Its not the rewriting that is important. It is the deconstruction and reconstruction from scratch that is important. If you pour over a piece of someone else's code, document it, talk about it, sleep with it, whatever, you still will not be as intimately familiar with the code as someone who wrote it.
There is absolutely nothing wrong with starting with someone else's well documented piece of code, reverse engineering it, and implementing a "inspired" version of your own. It goes a long way to understand problems you would never get a chance to understand.
Think about it this way, all sorting algorithms have been written a million times. Still, students have to struggle through implementations every semester so they learn. This is the same thing. Its not wasting time, it is improving oneself.
Ummmmmm; "According to Moore, at least one Microsoft executable -- "explorer.exe," the Windows shell -- includes the flaw."
I'm pretty sure your Windows machine has explorer.exe loaded by default.
Some bring out the best in others, some the worst. Some bring out far more.
I took me a while to figure out how this exploit works, but I think it goes like this:
I have an application, foo.exe, that can make use of an optional system component (or 3rd-party DLL), bar.dll. I don't ship that DLL, and I can't guarantee that it will be present on every user's system. So to ensure that my program degrades gracefully, I open it with LoadLibrary("bar.dll"), and if it's not found I disable the features that depend on it. Since it's not my DLL, I can't speculate on where it's installed, so I use an unqualified path and let the loader do the searching (this is, after all, the job of the loader). The ensures that, as long as bar.dll is correctly installed on the system, my application will find and use it.
From an application developer's point of view, this the right way to do things. If I did this on Linux or MacOS, it wouldn't be a problem. Unfortunately, Microsoft decided that the current directory (".") should be in the default search path (see http://msdn.microsoft.com/en-us/library/ms682586(VS.85).aspx ). It's even searched before $PATH!
Now the exploit goes like this: .\bar.dll and load it into the unsuspecting foo.exe.
1. On \\evilserver\evilsmbshare, I place a file foofile.foo, an extension which is associated with foo.exe. Right next to it, I create an evil version of bar.dll.
2. I convince the user to double-click on foofile.foo, causing windows to open foo.exe, with a current directory of \\evilserver\evilsmbshare.
3. If the user's system doesn't have bar.dll installed, Windows will eventually find my evil version of it at
4. My evil code runs and does whatever evil deeds I want it to.
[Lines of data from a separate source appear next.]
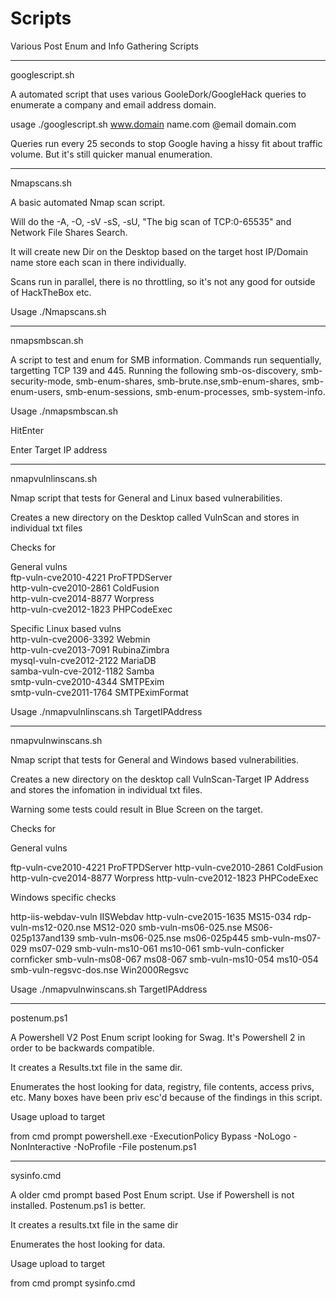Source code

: # Scripts

Various Post Enum and Info Gathering Scripts

***************************

googlescript.sh

A automated script that uses various GooleDork/GoogleHack queries to enumerate a company and email address domain.

usage ./googlescript.sh www.domain name.com @email domain.com

Queries run every 25 seconds to stop Google having a hissy fit about traffic volume. But it's still quicker manual enumeration.

****************************

Nmapscans.sh

A basic automated Nmap scan script.

Will do the -A, -O, -sV -sS, -sU, "The big scan of TCP:0-65535" and Network File Shares Search.

It will create new Dir on the Desktop based on the target host IP/Domain name store each scan in there individually.

Scans run in parallel, there is no throttling, so it's not any good for outside of HackTheBox etc.

Usage
./Nmapscans.sh <target>
  
***************************

nmapsmbscan.sh

A script to test and enum for SMB information. Commands run sequentially, targetting TCP 139 and 445. 
Running the following
smb-os-discovery, smb-security-mode, smb-enum-shares, smb-brute.nse,smb-enum-shares, smb-enum-users, smb-enum-sessions, smb-enum-processes, smb-system-info.

Usage
./nmapsmbscan.sh

HitEnter

Enter Target IP address


***************************
 
nmapvulnlinscans.sh

Nmap script that tests for General and Linux based vulnerabilities.

Creates a new directory on the Desktop called VulnScan<Target IP Address> and stores in individual txt files

Checks for

General vulns</br>
ftp-vuln-cve2010-4221		ProFTPDServer</br>
http-vuln-cve2010-2861		ColdFusion</br>
http-vuln-cve2014-8877		Worpress</br>
http-vuln-cve2012-1823		PHPCodeExec</br>

Specific Linux based vulns</br>
http-vuln-cve2006-3392		Webmin</br>
http-vuln-cve2013-7091		RubinaZimbra</br>
mysql-vuln-cve2012-2122		MariaDB</br>
samba-vuln-cve-2012-1182	Samba</br>
smtp-vuln-cve2010-4344		SMTPExim</br>
smtp-vuln-cve2011-1764		SMTPEximFormat</br>


Usage
./nmapvulnlinscans.sh TargetIPAddress

***************************

nmapvulnwinscans.sh

Nmap script that tests for General and Windows based vulnerabilities.

Creates a new directory on the desktop call VulnScan-Target IP Address and stores the infomation in individual txt files.

Warning some tests could result in Blue Screen on the target.

Checks for

General vulns 

ftp-vuln-cve2010-4221 	ProFTPDServer 
http-vuln-cve2010-2861 	ColdFusion 
http-vuln-cve2014-8877 	Worpress 
http-vuln-cve2012-1823 	PHPCodeExec

Windows specific checks

http-iis-webdav-vuln	IISWebdav
http-vuln-cve2015-1635	MS15-034
rdp-vuln-ms12-020.nse	MS12-020
smb-vuln-ms06-025.nse	MS06-025p137and139
smb-vuln-ms06-025.nse	ms06-025p445
smb-vuln-ms07-029	ms07-029
smb-vuln-ms10-061	ms10-061
smb-vuln-conficker	cornficker
smb-vuln-ms08-067	ms08-067
smb-vuln-ms10-054	ms10-054
smb-vuln-regsvc-dos.nse	Win2000Regsvc


Usage ./nmapvulnwinscans.sh TargetIPAddress

*********************************

postenum.ps1

A Powershell V2 Post Enum script looking for Swag. It's Powershell 2 in order to be backwards compatible.

It creates a Results.txt file in the same dir.

Enumerates the host looking for data, registry, file contents, access privs, etc. Many boxes have been priv esc'd because of the findings in this script.

Usage
upload to target

from cmd prompt
powershell.exe -ExecutionPolicy Bypass -NoLogo -NonInteractive -NoProfile -File postenum.ps1

*********************************

sysinfo.cmd

A older cmd prompt based Post Enum script. Use if Powershell is not installed. Postenum.ps1 is better.

It creates a results.txt file in the same dir

Enumerates the host looking for data.

Usage
upload to target

from cmd prompt 
sysinfo.cmd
If this is correct, then the decision my Microsoft to put the current directory in the library search path seems pretty braindead, and it's hard to blame application developers for assuming that LoadLibrary() will load a library in a sane and secure way. But I'm having a hard time imagining an application that would break if the current directory were just removed from the search path. Shipping DLLs in the application directory is common practice, but expecting them in the current directory? Why would you do that?
It seems that this exploit requires you to trick the user into opening a file from a filesystem you have access to, at which point you could probably just as easily get them to open a trojan directly. I think local privilege-escalation attacks are more probable (e.g. tricking a system service into opening your evil DLL).